Pintu lift terbuka. Ranz kembali menautkan jemari. Menggenggam erat keluar dari lift.

Khanza terpana melihat suasana tempat ini. Ruangannya luas. Seluas cintaku padanya canda. Seindah ruangan ini, tetap saja keadaan hening. Dimanakah tempat Ranz maksud?

"Bukan disini." Ranz menarik, berjalan sedikit cepat. Setibanya depan sebuah pintu berukuran sedang. Ranz berkata.

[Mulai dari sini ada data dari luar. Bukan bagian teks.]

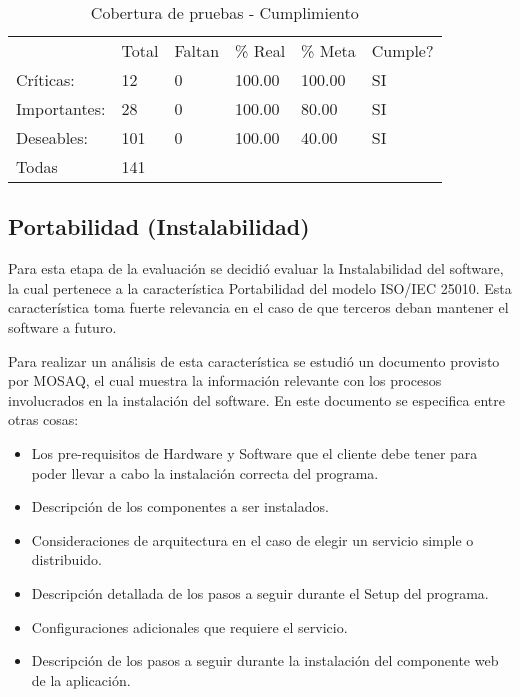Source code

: \begin{table}[hb]
\centering
    \begin{tabular}{llllll}
    ~               &  		Total &  		Faltan &  		\% Real &  		\% Meta & Cumple? \\
     		Críticas:    &  		12    & 0         &  		100.00 &  		100.00 &  		SI    \\
     		Importantes: &  		28    & 0         &  		100.00 &  		80.00  &  		SI    \\
     		Deseables:   &  		101   & 0         &  		100.00 &  		40.00  &  		SI    \\
     		Todas        &  		141   & ~         & ~         & ~         & ~        \\ \hline
    \end{tabular}
         \caption{Cobertura de pruebas - Cumplimiento}
    \label{table:CBC}
\end{table}

\subsection{Portabilidad (Instalabilidad)}
\label{ins}
Para esta etapa de la evaluación se decidió evaluar la Instalabilidad del software, la cual pertenece
a la característica Portabilidad del modelo ISO/IEC 25010. Esta característica toma fuerte relevancia
en el caso de que terceros deban mantener el software a futuro.

Para realizar un análisis de esta característica se estudió un documento provisto por MOSAQ, el cual
muestra la información relevante con los procesos involucrados en la instalación del software.
En este documento se especifica entre otras cosas:

\begin{itemize}
\item Los pre-requisitos de Hardware y Software que el cliente debe tener para poder llevar a cabo la instalación correcta del programa.
\item Descripción de los componentes a ser instalados.
\item Consideraciones de arquitectura en el caso de elegir un servicio simple o distribuido.
\item Descripción detallada de los pasos a seguir durante el Setup del programa.
\item Configuraciones adicionales que requiere el servicio.
\item Descripción de los pasos a seguir durante la instalación del componente web de la aplicación.
\end{itemize}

"Good luck." Ranz mengedipkan sebelah mata. Walau Khanza sedikit bergetar. Takut penampilannya mengecewakan. Ia tetap tersenyum.

"Sini, pegangan." Ranz menyerahkan bisep lengan terbalut jas. Khanza tetap bergeming. Ragu. Tanpa basa-basi, Ranz menarik tangan Khanza. Mengalungkan dilengannya. Lantas, mengusap pelan kepala Khanza.

Pacar.

Cukup diucapkan dalam hati. Jika Ranz mengeluarkan kata itu dari bibir. Ia takut Khanza tak bereaksi seperti yang ia bayangkan.

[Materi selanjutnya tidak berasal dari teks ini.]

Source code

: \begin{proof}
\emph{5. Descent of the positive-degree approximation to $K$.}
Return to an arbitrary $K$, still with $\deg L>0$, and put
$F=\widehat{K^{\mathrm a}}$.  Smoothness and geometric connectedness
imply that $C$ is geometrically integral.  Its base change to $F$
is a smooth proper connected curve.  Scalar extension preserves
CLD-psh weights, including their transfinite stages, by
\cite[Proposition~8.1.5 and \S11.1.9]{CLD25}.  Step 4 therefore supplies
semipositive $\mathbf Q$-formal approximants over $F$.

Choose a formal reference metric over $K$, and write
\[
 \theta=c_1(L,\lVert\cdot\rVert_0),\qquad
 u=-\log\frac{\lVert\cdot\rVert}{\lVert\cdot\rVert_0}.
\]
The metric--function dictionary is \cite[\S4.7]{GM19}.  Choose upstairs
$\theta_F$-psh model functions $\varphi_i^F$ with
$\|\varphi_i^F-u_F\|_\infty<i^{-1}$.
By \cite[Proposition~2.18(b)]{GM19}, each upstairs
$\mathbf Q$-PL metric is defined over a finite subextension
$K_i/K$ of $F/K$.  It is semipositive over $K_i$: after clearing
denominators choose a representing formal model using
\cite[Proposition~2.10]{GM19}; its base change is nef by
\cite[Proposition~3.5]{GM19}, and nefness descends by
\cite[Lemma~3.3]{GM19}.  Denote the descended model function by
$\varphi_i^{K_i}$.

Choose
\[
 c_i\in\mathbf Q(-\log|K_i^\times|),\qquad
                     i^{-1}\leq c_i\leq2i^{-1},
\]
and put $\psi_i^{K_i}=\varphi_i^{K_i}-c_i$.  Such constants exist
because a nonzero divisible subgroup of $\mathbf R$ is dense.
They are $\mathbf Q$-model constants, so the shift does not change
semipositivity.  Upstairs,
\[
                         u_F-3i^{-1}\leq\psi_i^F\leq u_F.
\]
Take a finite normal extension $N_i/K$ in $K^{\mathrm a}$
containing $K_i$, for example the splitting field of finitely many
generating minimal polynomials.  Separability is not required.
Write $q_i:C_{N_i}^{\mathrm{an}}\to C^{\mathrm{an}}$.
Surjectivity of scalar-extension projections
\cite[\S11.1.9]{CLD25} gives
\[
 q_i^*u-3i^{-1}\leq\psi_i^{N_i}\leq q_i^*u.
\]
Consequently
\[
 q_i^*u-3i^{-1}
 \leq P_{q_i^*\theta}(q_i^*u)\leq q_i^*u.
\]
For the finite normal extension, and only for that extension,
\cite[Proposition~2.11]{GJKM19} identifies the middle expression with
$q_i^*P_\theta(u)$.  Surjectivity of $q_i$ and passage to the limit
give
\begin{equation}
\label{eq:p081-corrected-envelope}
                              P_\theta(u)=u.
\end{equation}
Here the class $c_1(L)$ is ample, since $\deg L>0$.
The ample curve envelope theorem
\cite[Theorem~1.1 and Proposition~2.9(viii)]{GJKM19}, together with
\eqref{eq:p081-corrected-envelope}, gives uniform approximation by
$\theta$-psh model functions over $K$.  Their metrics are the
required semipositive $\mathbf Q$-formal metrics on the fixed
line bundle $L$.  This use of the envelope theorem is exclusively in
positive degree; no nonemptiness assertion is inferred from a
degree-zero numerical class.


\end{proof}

Ranz menempelkan jari pada fingerprint. Pintu terbuka. Khanza semakin terpana melihatnya. Salah satu tempat yang belum pernah ia kunjungi secara nyata. Pertama kalinya datang. Selain memandang dari teknologi.

"Sini." Ranz mengubah genggaman dengan rangkulan possesif. Takut gadisnya pergi hilang dan lupakan tiba-tiba.

Khanza sendiri pun tak terlalu terganggu dengan rangkulan kekasihnya. Walau, hatinya berdesir tak karuan. Mungkin karena belum terlalu terbiasa.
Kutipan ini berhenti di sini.